Task prompt:
In the entries below, find each line with the word "master" and pull it out.

Material to process:
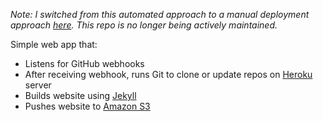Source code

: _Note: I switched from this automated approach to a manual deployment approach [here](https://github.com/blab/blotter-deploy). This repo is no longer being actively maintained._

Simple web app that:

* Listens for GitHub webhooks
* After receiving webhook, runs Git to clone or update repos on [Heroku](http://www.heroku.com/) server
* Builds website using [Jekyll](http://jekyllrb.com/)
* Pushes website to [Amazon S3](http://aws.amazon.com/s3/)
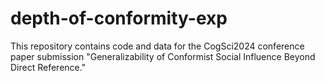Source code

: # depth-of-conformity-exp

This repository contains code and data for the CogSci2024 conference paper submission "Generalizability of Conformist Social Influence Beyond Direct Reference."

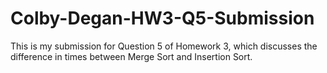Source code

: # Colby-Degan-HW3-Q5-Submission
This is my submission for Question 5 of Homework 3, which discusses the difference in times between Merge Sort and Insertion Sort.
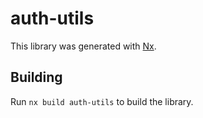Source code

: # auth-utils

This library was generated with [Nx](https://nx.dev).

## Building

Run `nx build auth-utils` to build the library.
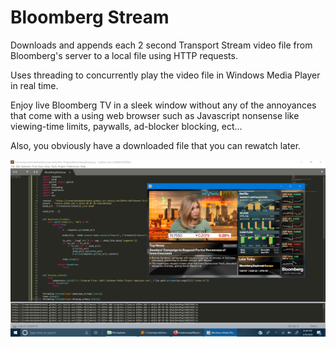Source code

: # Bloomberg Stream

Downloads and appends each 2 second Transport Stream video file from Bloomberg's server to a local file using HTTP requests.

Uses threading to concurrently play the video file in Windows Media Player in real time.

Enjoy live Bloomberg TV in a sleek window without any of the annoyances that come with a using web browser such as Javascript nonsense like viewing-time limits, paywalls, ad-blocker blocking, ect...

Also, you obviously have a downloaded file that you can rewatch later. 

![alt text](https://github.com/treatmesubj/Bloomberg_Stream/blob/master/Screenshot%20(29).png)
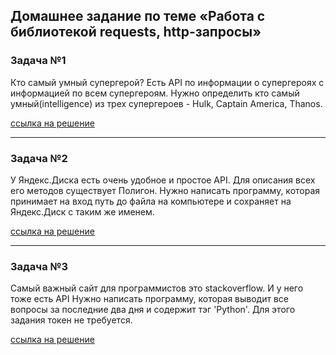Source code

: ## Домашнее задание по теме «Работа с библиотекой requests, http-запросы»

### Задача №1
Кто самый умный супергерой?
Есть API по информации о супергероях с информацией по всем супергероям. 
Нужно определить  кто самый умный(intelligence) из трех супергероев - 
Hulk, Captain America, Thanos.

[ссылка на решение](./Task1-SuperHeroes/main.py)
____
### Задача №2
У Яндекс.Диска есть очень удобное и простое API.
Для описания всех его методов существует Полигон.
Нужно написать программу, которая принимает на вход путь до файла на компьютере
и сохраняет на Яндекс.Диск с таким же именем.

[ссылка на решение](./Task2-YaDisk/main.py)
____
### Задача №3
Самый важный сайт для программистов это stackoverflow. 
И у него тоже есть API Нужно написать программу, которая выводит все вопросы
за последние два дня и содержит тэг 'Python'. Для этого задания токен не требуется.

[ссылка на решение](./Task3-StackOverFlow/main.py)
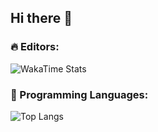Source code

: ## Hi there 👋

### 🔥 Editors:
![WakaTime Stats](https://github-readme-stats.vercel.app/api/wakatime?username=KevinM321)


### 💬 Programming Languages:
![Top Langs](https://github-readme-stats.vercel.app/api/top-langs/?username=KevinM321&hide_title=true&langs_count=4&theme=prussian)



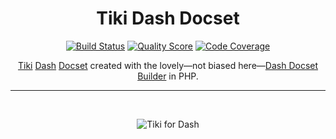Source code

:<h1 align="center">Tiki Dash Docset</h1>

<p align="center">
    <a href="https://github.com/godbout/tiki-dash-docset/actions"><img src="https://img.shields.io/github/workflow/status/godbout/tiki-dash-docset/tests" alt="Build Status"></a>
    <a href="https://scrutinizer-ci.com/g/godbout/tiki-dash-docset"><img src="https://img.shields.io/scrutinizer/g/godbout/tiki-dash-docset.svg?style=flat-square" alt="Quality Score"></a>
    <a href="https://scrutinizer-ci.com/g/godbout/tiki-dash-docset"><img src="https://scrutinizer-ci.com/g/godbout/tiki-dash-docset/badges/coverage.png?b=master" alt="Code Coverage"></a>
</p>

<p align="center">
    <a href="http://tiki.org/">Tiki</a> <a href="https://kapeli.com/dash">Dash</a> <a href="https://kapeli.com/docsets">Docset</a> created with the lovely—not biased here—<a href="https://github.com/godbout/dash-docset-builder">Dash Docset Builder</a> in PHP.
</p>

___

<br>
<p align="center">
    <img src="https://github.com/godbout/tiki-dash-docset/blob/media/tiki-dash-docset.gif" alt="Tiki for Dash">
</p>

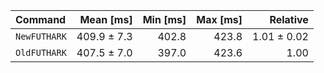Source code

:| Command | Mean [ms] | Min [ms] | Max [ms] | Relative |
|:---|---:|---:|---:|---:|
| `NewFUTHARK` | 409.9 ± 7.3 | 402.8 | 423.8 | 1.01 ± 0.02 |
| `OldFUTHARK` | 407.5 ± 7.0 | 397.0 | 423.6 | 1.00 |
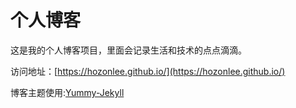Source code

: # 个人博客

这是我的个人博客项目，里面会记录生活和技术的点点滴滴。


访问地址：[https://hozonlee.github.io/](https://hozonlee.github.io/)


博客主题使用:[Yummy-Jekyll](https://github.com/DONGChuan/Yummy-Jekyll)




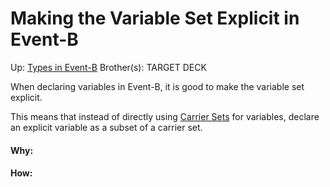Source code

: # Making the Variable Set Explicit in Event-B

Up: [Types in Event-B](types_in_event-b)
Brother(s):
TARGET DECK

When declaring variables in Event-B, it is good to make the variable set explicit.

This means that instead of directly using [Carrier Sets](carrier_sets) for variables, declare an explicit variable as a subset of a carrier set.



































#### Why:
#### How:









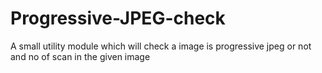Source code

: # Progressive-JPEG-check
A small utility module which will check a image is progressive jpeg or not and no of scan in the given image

Completed task:
![alt text](https://github.com/treatmesubj/Bloomberg_Stream/blob/master/Screenshot%20(29).png)
    <a href="https://scrutinizer-ci.com/g/godbout/tiki-dash-docset"><img src="https://scrutinizer-ci.com/g/godbout/tiki-dash-docset/badges/coverage.png?b=master" alt="Code Coverage"></a>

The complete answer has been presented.